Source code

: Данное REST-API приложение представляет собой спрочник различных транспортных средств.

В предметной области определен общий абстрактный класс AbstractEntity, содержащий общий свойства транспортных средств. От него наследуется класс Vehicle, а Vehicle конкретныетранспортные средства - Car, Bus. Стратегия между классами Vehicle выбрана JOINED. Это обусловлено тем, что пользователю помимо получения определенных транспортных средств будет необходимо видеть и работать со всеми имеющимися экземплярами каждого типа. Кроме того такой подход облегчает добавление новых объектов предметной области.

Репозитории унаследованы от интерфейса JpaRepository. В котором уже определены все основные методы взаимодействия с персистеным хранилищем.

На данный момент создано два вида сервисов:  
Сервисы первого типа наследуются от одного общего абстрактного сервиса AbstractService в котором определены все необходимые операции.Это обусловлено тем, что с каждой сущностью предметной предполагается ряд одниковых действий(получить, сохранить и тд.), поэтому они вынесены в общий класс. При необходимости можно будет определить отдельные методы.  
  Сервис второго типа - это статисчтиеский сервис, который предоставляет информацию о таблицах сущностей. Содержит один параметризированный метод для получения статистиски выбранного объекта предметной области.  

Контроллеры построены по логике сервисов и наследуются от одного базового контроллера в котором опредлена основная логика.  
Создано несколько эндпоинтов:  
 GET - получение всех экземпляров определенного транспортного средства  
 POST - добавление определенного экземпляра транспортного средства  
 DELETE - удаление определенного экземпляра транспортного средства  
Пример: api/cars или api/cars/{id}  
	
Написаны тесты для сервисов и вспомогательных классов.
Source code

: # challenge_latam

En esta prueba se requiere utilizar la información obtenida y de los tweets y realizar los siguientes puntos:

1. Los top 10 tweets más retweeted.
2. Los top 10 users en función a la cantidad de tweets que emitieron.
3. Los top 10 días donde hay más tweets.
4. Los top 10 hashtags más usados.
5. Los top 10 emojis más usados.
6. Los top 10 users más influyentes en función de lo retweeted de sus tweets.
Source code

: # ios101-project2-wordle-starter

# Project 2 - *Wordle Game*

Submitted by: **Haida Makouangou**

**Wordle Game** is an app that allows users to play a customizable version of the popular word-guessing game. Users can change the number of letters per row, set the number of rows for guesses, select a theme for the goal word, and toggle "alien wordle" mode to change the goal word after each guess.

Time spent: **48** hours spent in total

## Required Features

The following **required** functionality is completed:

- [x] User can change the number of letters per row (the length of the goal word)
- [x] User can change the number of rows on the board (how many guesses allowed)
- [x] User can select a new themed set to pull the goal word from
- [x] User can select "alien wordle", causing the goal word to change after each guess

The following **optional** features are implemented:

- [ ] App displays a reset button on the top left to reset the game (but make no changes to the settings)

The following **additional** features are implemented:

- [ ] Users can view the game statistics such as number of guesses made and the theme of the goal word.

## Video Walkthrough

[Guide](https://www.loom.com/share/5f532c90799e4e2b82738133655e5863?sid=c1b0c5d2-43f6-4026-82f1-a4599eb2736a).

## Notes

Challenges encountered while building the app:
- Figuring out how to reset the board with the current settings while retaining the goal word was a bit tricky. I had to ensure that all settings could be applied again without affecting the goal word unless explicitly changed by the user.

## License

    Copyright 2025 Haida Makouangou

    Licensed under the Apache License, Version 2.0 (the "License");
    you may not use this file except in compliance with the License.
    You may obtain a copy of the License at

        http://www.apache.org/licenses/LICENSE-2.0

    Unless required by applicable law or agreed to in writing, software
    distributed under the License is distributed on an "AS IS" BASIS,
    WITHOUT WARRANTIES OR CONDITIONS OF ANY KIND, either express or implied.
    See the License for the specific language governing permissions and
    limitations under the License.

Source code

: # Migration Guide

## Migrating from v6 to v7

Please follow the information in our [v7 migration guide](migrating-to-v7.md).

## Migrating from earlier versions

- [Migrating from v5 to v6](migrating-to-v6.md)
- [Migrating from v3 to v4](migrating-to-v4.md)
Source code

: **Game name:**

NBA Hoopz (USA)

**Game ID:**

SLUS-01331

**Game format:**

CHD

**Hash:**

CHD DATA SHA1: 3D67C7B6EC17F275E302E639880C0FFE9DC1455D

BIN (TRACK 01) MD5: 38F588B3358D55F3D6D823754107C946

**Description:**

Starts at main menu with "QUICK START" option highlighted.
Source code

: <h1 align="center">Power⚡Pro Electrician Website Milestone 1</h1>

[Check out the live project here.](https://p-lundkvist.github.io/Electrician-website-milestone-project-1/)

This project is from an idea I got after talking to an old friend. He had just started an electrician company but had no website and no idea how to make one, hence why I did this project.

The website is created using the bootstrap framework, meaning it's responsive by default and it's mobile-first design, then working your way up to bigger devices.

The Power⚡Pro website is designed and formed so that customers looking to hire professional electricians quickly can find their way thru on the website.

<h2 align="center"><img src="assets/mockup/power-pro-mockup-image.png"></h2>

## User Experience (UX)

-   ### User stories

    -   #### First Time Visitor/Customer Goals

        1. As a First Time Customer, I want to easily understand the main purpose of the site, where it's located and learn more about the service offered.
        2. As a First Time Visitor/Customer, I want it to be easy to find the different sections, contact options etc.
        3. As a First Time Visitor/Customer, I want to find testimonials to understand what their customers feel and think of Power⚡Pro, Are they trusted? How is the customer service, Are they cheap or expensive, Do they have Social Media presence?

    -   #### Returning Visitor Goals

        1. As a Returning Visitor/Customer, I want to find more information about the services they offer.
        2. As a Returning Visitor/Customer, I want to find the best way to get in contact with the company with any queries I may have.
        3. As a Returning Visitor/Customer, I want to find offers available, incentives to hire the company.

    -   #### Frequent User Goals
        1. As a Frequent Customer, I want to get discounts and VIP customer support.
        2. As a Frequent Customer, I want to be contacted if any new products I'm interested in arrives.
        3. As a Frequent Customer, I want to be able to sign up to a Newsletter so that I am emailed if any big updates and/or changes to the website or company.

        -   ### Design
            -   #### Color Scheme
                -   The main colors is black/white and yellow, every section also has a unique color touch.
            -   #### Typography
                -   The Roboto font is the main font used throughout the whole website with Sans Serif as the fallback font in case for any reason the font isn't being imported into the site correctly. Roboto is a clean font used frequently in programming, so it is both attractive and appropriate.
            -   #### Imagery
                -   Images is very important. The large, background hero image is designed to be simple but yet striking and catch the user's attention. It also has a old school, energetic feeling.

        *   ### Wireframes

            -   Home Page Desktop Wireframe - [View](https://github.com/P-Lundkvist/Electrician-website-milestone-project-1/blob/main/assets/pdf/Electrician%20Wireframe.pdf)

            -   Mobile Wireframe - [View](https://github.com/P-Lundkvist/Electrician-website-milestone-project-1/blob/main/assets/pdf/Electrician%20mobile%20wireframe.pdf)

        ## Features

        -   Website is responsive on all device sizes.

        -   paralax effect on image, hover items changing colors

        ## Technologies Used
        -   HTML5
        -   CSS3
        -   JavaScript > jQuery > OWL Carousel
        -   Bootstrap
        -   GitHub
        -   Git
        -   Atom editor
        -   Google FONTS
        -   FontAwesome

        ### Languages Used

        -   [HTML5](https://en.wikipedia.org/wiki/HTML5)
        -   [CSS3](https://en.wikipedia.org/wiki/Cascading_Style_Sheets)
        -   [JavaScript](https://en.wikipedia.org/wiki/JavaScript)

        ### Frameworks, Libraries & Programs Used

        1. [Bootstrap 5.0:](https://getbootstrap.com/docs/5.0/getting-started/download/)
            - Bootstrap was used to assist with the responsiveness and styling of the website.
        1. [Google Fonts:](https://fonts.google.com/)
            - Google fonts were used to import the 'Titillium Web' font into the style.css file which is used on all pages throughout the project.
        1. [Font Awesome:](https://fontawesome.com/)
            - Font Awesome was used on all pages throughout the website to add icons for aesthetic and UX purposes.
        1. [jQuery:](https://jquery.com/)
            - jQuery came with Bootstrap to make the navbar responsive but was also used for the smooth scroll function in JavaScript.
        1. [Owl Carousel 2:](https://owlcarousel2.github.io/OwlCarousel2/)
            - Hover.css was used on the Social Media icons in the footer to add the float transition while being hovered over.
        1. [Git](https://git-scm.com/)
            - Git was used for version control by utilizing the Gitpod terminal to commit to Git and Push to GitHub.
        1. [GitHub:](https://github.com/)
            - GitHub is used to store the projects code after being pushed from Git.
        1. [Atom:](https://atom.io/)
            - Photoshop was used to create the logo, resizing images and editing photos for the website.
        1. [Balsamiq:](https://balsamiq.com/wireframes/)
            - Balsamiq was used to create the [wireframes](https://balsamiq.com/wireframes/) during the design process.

------

Repeat exactly the lines of the listing from its first line through the line that holds "различных транспортных средств.". Nothing else should appear.

> Expected output:
Source code

: Данное REST-API приложение представляет собой спрочник различных транспортных средств.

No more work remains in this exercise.